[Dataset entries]
######

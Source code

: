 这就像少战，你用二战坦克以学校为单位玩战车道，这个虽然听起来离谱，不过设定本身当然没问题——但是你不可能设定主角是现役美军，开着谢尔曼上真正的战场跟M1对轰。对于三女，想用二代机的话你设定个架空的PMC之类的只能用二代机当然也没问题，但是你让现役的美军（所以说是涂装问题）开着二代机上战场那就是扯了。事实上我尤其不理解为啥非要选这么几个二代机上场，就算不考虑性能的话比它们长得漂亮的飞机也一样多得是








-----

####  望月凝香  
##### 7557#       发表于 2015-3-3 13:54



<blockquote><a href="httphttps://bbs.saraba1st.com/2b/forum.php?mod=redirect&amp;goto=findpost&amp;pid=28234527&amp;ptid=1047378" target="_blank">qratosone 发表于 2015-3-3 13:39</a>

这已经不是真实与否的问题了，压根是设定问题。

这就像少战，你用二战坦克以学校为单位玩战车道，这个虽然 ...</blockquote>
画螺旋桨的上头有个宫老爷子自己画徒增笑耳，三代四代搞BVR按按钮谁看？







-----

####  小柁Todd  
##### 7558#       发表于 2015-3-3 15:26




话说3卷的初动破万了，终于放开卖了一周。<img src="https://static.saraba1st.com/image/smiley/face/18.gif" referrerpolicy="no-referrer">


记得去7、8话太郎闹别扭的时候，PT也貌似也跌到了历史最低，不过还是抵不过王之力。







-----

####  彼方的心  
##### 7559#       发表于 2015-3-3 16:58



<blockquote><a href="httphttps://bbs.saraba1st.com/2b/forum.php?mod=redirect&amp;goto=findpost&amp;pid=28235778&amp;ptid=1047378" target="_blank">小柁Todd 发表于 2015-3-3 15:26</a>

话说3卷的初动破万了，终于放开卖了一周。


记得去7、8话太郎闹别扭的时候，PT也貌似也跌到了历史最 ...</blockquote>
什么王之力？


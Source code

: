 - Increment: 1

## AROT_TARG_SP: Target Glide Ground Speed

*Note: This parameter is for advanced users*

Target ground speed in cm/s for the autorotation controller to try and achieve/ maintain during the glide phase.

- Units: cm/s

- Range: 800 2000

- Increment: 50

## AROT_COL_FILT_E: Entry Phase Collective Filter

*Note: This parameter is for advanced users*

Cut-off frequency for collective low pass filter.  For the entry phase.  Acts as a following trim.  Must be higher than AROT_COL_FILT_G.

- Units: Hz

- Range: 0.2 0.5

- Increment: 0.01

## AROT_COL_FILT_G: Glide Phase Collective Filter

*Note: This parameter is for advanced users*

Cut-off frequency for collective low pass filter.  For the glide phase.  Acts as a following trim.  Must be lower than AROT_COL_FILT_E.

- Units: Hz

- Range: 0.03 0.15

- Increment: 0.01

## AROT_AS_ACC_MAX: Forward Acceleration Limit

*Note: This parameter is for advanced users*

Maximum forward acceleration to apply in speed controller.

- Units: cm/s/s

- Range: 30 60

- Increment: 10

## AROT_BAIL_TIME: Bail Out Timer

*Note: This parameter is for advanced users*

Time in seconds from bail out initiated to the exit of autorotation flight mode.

######

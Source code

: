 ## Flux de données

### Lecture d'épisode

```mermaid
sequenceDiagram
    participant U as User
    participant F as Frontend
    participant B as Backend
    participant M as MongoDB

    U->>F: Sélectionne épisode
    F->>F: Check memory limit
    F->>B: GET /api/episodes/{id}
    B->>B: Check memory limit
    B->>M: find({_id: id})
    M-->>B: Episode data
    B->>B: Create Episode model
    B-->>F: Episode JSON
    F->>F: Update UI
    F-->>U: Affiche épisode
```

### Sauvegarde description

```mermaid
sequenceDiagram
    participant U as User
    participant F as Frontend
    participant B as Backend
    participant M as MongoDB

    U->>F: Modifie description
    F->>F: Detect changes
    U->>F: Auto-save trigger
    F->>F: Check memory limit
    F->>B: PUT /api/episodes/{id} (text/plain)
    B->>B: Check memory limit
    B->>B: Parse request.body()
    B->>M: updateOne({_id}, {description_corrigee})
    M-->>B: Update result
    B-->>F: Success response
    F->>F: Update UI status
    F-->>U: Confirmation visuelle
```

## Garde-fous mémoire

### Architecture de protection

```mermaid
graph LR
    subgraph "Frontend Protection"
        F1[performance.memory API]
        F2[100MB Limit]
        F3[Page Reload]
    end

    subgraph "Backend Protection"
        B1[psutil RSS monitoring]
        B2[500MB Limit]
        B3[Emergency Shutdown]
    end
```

######

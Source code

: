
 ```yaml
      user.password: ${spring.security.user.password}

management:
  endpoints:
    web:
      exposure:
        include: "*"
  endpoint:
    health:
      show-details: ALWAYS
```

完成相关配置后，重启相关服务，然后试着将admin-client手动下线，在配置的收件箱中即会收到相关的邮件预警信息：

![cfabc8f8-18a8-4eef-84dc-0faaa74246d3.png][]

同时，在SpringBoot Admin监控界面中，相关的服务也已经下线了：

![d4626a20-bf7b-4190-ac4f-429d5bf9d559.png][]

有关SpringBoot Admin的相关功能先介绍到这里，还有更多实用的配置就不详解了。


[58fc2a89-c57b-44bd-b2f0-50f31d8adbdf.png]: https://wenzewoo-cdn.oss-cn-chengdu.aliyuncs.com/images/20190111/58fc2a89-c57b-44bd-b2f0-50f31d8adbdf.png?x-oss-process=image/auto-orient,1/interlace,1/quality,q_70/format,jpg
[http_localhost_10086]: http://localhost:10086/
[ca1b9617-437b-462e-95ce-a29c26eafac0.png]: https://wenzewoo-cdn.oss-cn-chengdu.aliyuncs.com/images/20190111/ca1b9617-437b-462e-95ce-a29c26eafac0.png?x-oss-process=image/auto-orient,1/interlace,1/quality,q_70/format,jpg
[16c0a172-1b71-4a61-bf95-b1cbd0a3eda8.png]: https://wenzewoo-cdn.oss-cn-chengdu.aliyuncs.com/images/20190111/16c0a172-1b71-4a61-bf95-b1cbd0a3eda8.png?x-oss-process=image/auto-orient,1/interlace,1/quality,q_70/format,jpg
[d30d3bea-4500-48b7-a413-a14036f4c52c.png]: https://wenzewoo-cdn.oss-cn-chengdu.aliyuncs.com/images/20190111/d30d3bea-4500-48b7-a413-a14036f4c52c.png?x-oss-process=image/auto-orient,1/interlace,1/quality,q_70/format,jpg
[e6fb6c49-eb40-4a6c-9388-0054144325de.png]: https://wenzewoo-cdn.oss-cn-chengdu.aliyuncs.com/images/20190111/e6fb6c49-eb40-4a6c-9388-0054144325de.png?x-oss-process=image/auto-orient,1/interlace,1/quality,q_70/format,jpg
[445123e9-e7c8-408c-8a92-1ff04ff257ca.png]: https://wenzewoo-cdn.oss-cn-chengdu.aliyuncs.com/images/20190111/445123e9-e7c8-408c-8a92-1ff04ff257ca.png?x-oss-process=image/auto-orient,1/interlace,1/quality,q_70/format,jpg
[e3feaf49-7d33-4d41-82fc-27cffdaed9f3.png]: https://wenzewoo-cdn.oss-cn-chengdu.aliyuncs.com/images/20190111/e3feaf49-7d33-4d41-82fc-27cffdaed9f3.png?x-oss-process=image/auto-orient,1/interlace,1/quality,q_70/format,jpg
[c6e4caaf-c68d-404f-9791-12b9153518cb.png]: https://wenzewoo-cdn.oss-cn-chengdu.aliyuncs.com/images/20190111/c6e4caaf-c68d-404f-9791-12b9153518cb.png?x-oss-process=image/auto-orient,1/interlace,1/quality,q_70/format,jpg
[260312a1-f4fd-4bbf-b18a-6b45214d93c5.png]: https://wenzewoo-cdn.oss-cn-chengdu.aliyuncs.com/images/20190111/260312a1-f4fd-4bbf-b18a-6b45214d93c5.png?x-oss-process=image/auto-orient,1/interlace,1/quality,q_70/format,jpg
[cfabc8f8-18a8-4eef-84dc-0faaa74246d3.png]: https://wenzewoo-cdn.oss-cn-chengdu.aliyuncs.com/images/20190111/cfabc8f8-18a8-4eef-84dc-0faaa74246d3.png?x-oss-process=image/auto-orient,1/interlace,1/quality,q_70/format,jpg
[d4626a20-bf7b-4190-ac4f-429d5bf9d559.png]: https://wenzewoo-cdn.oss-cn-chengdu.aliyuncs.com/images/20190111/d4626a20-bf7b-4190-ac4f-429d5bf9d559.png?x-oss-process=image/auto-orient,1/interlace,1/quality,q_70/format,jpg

######

EXERCISE REQUIREMENTS -
The reply should be nothing but the number of lines in the entries that include "findpost".

TASK RESPONSE -
2